In a self-deprecating coda at the end of the same chapter, Moore tells how a few weeks later she attempted to apply this ‘life-story-telling’ technique in a meeting of the Sandia Pueblo Economic Development Committee whose members were convened to develop a strategy to deal with encroachments from neighboring jurisdictions. It turned out to be an embarrassing mistake; what had seemed at first to be a disparate group of individuals was already focused on accomplishing a single, discrete task, and they would have none of the “touchy-feely” sharing the facilitator was trying to offer. Here, overcoming supposed obstacles posed by heterogeneity in order to achieve better communication and trust was not – nor should it have been – the group’s goal!

The question of “what works” in particular situations to help participants in heterogeneous groups discover common interests and build working relationships cannot easily be reduced to a simple formula. Many of the cases described in these narratives involve deeply contested questions of ownership. (Who has the “right” to make decisions about appropriate uses of land, water, and other resources?) These issues are fraught with deep historical and emotional significance. It is no wonder that many remain intractable even when disputants come to the table with the best of intentions.
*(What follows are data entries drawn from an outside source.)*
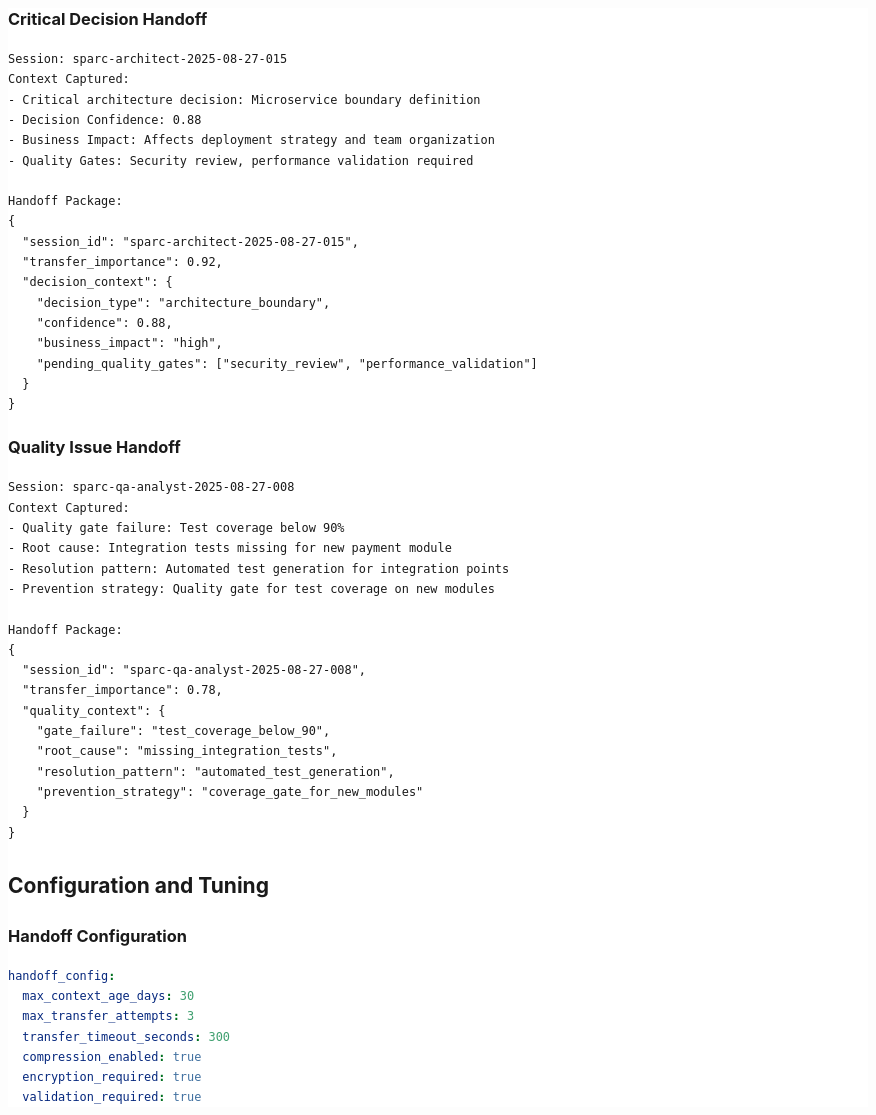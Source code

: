 ### Critical Decision Handoff
```
Session: sparc-architect-2025-08-27-015
Context Captured:
- Critical architecture decision: Microservice boundary definition
- Decision Confidence: 0.88
- Business Impact: Affects deployment strategy and team organization
- Quality Gates: Security review, performance validation required

Handoff Package:
{
  "session_id": "sparc-architect-2025-08-27-015",
  "transfer_importance": 0.92,
  "decision_context": {
    "decision_type": "architecture_boundary",
    "confidence": 0.88,
    "business_impact": "high",
    "pending_quality_gates": ["security_review", "performance_validation"]
  }
}
```

### Quality Issue Handoff
```
Session: sparc-qa-analyst-2025-08-27-008
Context Captured:
- Quality gate failure: Test coverage below 90%
- Root cause: Integration tests missing for new payment module
- Resolution pattern: Automated test generation for integration points
- Prevention strategy: Quality gate for test coverage on new modules

Handoff Package:
{
  "session_id": "sparc-qa-analyst-2025-08-27-008",
  "transfer_importance": 0.78,
  "quality_context": {
    "gate_failure": "test_coverage_below_90",
    "root_cause": "missing_integration_tests",
    "resolution_pattern": "automated_test_generation",
    "prevention_strategy": "coverage_gate_for_new_modules"
  }
}
```

## Configuration and Tuning

### Handoff Configuration
```yaml
handoff_config:
  max_context_age_days: 30
  max_transfer_attempts: 3
  transfer_timeout_seconds: 300
  compression_enabled: true
  encryption_required: true
  validation_required: true
```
As a policy analyst interested in how fallible people manage to build stable, long-standing institutions to achieve cooperation in such circumstances, I could wish Moore had chosen to articulate some more general lessons or “design principles” as guidance for those of us less skilled than she in helping diverse groups build trust and discover common ground. However, she has written about practice, not theory. That would have been a different book. We should instead be grateful for the stories she has given us here. Common Ground on Hostile Turf is well worth reading closely and learning from.

About the author
John R. Brown
In 2006, after more than four years as executive director of the New Mexico Water Dialogue, John “retired,” but remains an active member of its Board and maintains its website. He currently serves as well on the board of the Middle Rio Grande Water Assembly, and on the radio board of KUNM. John’s entire working career has involved public policy – how it gets made, its intended (and unintended) results, and how people can change it. He studied it in graduate school, worked in policy organizations for the federal government, the Navajo Nation, the State of New Mexico, Sandoval County, and – as a consultant – for several Indian tribes and other organizations. He also taught about the policy process for several years as a part-time instructor at the University of New Mexico in the Public Administration program and the Political Science Department. In the mid 1990s, as a consultant to an environmental NGO in the Philippines and later for the New Mexico Acequia Association, he became increasingly aware of the major role of institutions – the rules, norms, and strategies that people use to structure their interactions – in shaping policy change, particularly in the realm of shared resources. In 2000-01, as a visiting scholar in the Workshop in Political Theory and Policy Analysis at Indiana University, he studied and wrote about these themes in relation to water planning and policy. He has since been trying to apply what he has learned over the years to how we can better govern our water resources in New Mexico.